The node list for starting a tablet need only specify one set of nodes that includes a sufficient number of nodes from each pile. The Bootstrapper must analyze the state storage proxy-proxy configuration and use it to determine whether the tablet can be started on a given node. If the tablet cannot be started on the node (because the node is not in the PRIMARY pile), the Bootstrapper must walk the tree of Bootstrappers connected to it and assign as the launcher a Bootstrapper from the PRIMARY pile. If no such Bootstrapper exists, the current Bootstrapper must not start the tablet.

Configuration and startup of other tablets

Dynamic storage groups are managed by the BS Controller. Instead of a single regular storage pool each time, three storage pools are created: in pool A — groups from pile A; in pool B — groups from pile B; in pool C — proxy-proxy groups formed from pairs of groups from pools A and B. Tablets managed by Hive use only the proxy-proxy groups from pool C.

Tablets are started only in the PRIMARY or PROMOTED pile.
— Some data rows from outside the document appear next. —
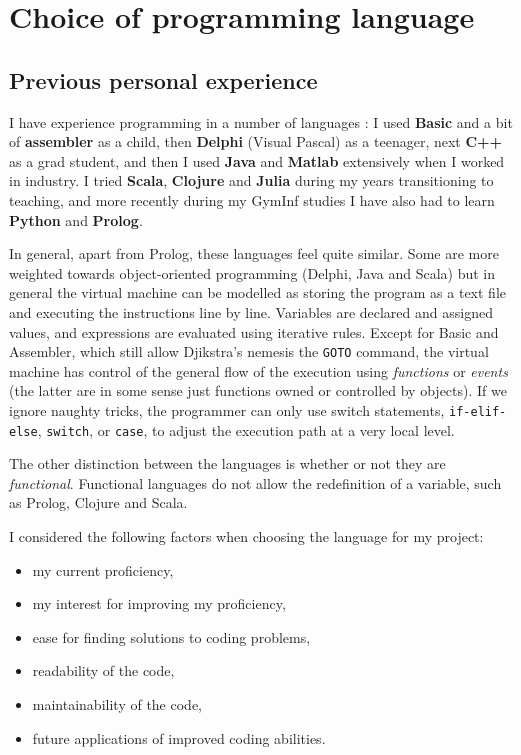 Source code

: \documentclass[10pt]{article}
\begin{document}
\section{Choice of programming language} \label{language}

\subsection{Previous personal experience}

I have experience programming in a number of languages : I used \textbf{Basic} and a bit of \textbf{assembler} as a child, then \textbf{Delphi} (Visual Pascal) as a teenager, next \textbf{C++} as a grad student, and then I used \textbf{Java} and \textbf{Matlab} extensively when I worked in industry. I tried \textbf{Scala}, \textbf{Clojure} and \textbf{Julia} during my years transitioning to teaching, and more recently during my GymInf studies I have also had to learn \textbf{Python} and \textbf{Prolog}.

In general, apart from Prolog, these languages feel quite similar. Some are more weighted towards object-oriented programming (Delphi, Java and Scala) but in general the virtual machine can be modelled as storing the program as a text file and executing the instructions line by line. Variables are declared and assigned values, and expressions are evaluated using iterative rules. Except for Basic and Assembler, which still allow Djikstra's nemesis the \texttt{GOTO} command, the virtual machine has control of the general flow of the execution using \emph{functions} or \emph{events} (the latter are in some sense just functions owned or controlled by objects). If we ignore naughty tricks, the programmer can only use switch statements, \texttt{if-elif-else}, \texttt{switch}, or \texttt{case}, to adjust the execution path at a very local level.

The other distinction between the languages is whether or not they are \emph{functional}. Functional languages do not allow the redefinition of a variable, such as Prolog, Clojure and Scala. 

I considered the following factors when choosing the language for my project:
\begin{itemize}
\item my current proficiency,
\item my interest for improving my proficiency,
\item ease for finding solutions to coding problems,
\item readability of the code,
\item maintainability of the code,
\item future applications of improved coding abilities.
\end{itemize}
\end{document}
Moving tablets from PRIMARY to PROMOTED is done as smoothly as possible; moving tablets from DISCONNECTED to PRIMARY is done as quickly as possible.

Interconnect behavior

In the interconnect, metadata exchange is separated from session establishment. Metadata exchange occurs before session establishment and allows a pair of nodes to determine the set of interconnect features in use and to exchange configuration. The interconnect with nodes from the disconnected half of the cluster is torn down, and no connection attempts are made. Connection establishment is only possible after the pile is moved to state PRIMARY/NOT_SYNCHRONIZED.